Provided that the crisis of the SSB structure is essentially due to hydraulic reasons, mainly caused by overtopping, erosion, or floating effects [9,22,23], an analysis of the peak discharge condition is compulsory. It is necessary to evaluate the maximum hydraulic capacity of the bridge in terms of flow rate and to compare it with the demand.

The maximum capacity of a bridge is influenced by the fact that the limit flow rate (in the case of free-flow conditions) depends on the water level in correspondence with the infrastructure (Figure 4). The maximum water level for the free-flow condition corresponds to the clearance of the bridge h_b, named the critical height.

The proposed method based on the three steps (survey, analysis, and design) requires a geometric and geographical census of SSBs. This goal can be obtained following the scheme proposed in Figure 5. The aim is to quickly obtain information with an efficient and focused survey. Figure 5 highlights the main input parameters that can be measured with simple and cheap instruments used during the survey.

Assuming a rectangular or trapezoidal hydraulic section (one of the most frequent shapes), the flow rate depends on the geometrical boundary conditions highlighted in Figure 4. The upstream section (1) is crucial in the case of slow flow rates, while the downstream one (2) is important in the case of fast flow rates. Assuming a section with a distance from the bridge (b) such that uniform flow is reached, the well-known Manning equation can be used:

$$Q={\displaystyle \frac{1}{n}}{A}_i{R}_{mi}^{\mathrm{2/3}}{I}_0^{\mathrm{1/2}}$$

(1)

in which

n denotes the Manning coefficient;

I₀ denotes the river’s slope;

A_i denotes the area of the i-th section: upstream (1) or downstream (2);

R_mi denotes the hydraulic radius of the i-th section.

The area and the hydraulic radius are given by the following expression for trapezoidal shapes:

$$A_i=\left(B_{0i}+s_i{y}_i\right)y_i$$

(2)

$$R_{mi}=B_{0i}+2y_i\sqrt{1+s_i^2}$$

(3)

where

B_0i denotes the minor base of the trapeze;

s_i denotes the embankment’s transverse slope;

y_i denotes the liquid height.

Subscript i can assume a value of 1 or 2 according to Figure 4.

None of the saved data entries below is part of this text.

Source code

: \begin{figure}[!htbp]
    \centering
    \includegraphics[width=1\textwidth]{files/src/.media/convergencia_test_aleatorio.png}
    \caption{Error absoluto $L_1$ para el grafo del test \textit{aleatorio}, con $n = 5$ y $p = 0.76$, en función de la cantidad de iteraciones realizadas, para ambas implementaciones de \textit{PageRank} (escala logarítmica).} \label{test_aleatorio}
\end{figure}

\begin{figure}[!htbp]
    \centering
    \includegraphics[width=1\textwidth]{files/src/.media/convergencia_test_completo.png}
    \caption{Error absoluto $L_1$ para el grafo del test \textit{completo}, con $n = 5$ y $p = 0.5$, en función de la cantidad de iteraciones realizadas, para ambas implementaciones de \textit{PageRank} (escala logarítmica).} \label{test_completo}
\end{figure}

Applying the Bernoulli equation to section i and the section under the bridge (b), the following is obtained:

$$y_i+{\displaystyle \frac{Q^2}{2g{A}_i^2}}=y_b+{\displaystyle \frac{Q^2}{2g{A}_b^2}}$$

(4)

Combining (1) and (4), variables Q and y can be computed as follows:

$$\left\{\begin{array}{l}Q={\displaystyle \frac{1}{n}}{A}_i{R}_{mi}^{2/3}{I}_0^{1/2}\\ y_i+{\displaystyle \frac{Q^2}{2g{A}_i^2}}=y_b+{\displaystyle \frac{Q^2}{2g{A}_b^2}}\end{array}\right.$$

(5)

From the system of Equation (5), it is possible to evaluate the maximum capacity of the bridge, which is called Q_c from this point on, in which subscript c indicates the capacity.

2.3. Design

A rational formula is assumed to evaluate the peak discharge [24]:

$$Q=k\cdot C\cdot i\cdot S={\displaystyle \frac{k\cdot C\cdot h\cdot S}{T_c}}$$

(6)

where

k is a unit conversion factor (1/3.6 for the SI units);

C is the rational runoff coefficient;

S is the area of the water catchment in square kilometres;

i is the rainfall intensity (mm/h);

h is the height of the rain (mm);

T_c represents the concentration time (hour).

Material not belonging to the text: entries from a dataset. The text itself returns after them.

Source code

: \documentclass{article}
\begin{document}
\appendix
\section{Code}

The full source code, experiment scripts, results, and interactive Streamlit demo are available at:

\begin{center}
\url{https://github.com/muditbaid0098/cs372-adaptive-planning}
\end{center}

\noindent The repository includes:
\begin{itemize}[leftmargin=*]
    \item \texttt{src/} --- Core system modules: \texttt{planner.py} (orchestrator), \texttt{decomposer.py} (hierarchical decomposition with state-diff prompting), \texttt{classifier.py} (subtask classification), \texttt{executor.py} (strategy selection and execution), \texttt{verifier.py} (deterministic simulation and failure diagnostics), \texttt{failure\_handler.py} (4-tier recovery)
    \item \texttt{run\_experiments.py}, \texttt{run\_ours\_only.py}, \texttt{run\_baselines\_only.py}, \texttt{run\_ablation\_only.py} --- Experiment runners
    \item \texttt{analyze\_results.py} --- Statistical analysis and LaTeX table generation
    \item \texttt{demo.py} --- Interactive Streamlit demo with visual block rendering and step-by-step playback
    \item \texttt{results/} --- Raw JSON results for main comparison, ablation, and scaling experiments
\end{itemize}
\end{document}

For small basins, Equation (6) furnishes a good estimation of the design’s flow rate [25]. The value of C can be obtained from the ratio between the volume of rainfall to the runoff, using the water balance equation combined with the curve number (CN) value to obtain the superficial outflow [26]. CN can be evaluated considering the land/soil use derived from the QGIS 2.18 freeware platform and properly averaged on the catchment area. As the antecedent moisture condition (AMC) represents a critical parameter for the CN, two values were computed, CN_II and CN_III, to highlight variations in the peak discharge. Assuming the area of the catchment as a deterministic value, the main uncertainties in the use of Equation (6) are related to C, h, and T_c.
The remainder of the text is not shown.